The Oldest College Weekly in America. Founded 1868.

The Colgate Maroon-News

The Oldest College Weekly in America. Founded 1868.

The Colgate Maroon-News

The Oldest College Weekly in America. Founded 1868.

The Colgate Maroon-News

‘Gate Take: How to Thwart Colgate’s Puddle Pandemonium

Graphic: McKenna Dalton

As college students, we trek across campus using the designated walking paths — rain or shine. However, due to the typical Upstate New York weather, we most commonly experience the former. One would assume the walking paths are free from obstacles and any unnecessary tribulations of travel. At a few spots on campus, their assumptions would be wrong. Over time, the walking paths have taken beatings from everything ranging from temperature changes to high-volume traffic. As a result, some paths are now uneven, allowing perfect water basins to form. After consistent rainfall, the basins create large puddles that invade the walking paths and crosswalks of Colgate University. I hope to bring immediate attention to the pavement puddle problem and repair efforts before it worsens.
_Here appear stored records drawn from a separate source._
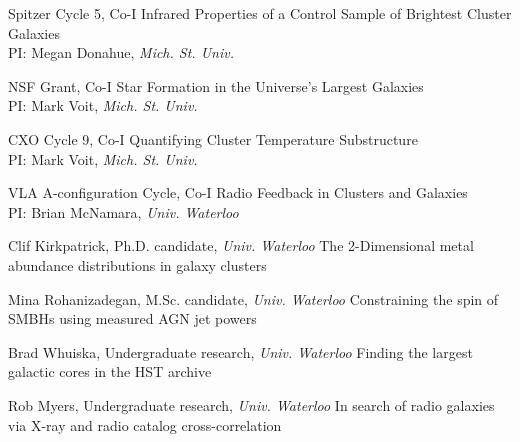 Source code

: \documentclass[11pt]{cv}
\begin{document}
\begin{llist}
Spitzer Cycle 5, Co-I
Infrared Properties of a Control Sample of Brightest Cluster Galaxies\\%
PI: Megan Donahue, {\textit{Mich. St. Univ.}}

NSF Grant, Co-I
Star Formation in the Universe's Largest Galaxies\\%
PI: Mark Voit, {\textit{Mich. St. Univ.}}

CXO Cycle 9, Co-I
Quantifying Cluster Temperature Substructure\\%
PI: Mark Voit, {\textit{Mich. St. Univ.}}

VLA A-configuration Cycle, Co-I
Radio Feedback in Clusters and Galaxies\\%
PI: Brian McNamara, {\textit{Univ. Waterloo}}


Clif Kirkpatrick, Ph.D. candidate, {\textit{Univ. Waterloo}}
The 2-Dimensional metal abundance distributions in galaxy clusters

Mina Rohanizadegan, M.Sc. candidate, {\textit{Univ. Waterloo}}
Constraining the spin of SMBHs using measured AGN jet powers

Brad Whuiska, Undergraduate research, {\textit{Univ. Waterloo}}
Finding the largest galactic cores in the HST archive

Rob Myers, Undergraduate research, {\textit{Univ. Waterloo}}
In search of radio galaxies via X-ray and radio catalog cross-correlation






\end{llist}
\end{document}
The most prominent puddle locations exist in the quad outside of Drake and Curtis Halls. As a Curtis Hall resident, I notice the puddles — or, more accurately, small ponds — every day. In the current state, the puddles form a dry, narrow path between each other. The path is only wide enough for one or two people to travel, depending on the amount of recent rainfall. A group of three or more people must take turns to use the narrow pathway. Although it is a minor inconvenience, I find the puddle problem an everyday headache. I carefully navigate the wading waters for fear of drenching my feet in muddy rainwater and ruining a favorite pair of shoes or splashing onto my clothes.
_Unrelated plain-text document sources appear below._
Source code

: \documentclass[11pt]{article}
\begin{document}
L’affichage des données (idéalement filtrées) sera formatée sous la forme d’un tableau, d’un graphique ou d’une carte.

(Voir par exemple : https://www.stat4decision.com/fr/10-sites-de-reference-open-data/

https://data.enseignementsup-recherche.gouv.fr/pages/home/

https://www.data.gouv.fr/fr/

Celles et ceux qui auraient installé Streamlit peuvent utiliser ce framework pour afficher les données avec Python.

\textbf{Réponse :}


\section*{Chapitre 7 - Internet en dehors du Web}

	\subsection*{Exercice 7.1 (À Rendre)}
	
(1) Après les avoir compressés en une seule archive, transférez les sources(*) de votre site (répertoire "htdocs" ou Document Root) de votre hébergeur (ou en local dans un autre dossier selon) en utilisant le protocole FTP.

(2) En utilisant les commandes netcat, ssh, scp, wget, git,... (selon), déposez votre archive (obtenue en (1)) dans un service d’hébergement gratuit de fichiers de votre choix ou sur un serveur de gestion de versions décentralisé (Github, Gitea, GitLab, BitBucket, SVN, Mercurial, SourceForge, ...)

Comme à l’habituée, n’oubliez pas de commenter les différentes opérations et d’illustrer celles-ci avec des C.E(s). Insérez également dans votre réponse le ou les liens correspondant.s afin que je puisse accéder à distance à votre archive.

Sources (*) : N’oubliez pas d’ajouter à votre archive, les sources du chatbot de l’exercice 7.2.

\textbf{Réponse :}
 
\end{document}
Every Drake and Curtis Hall resident must face this issue daily, as it is the only pavement leading out of the quad and toward the academic buildings, dining halls, library and more. However, this problem is not restricted to the rainy season.

Because the weather in Hamilton, N.Y., is so volatile, the temperatures change from a cool 45 degrees in the afternoon to below-freezing in the evening. As you would expect, the rain or sleet that fills the uneven surface transforms the puddles into miniature ice rinks. Because of the high prevalence of puddles, it becomes a hazardous issue for campus travelers. As the ice forms even with the surrounding pavement, unaware walkers are in for a slippery surprise.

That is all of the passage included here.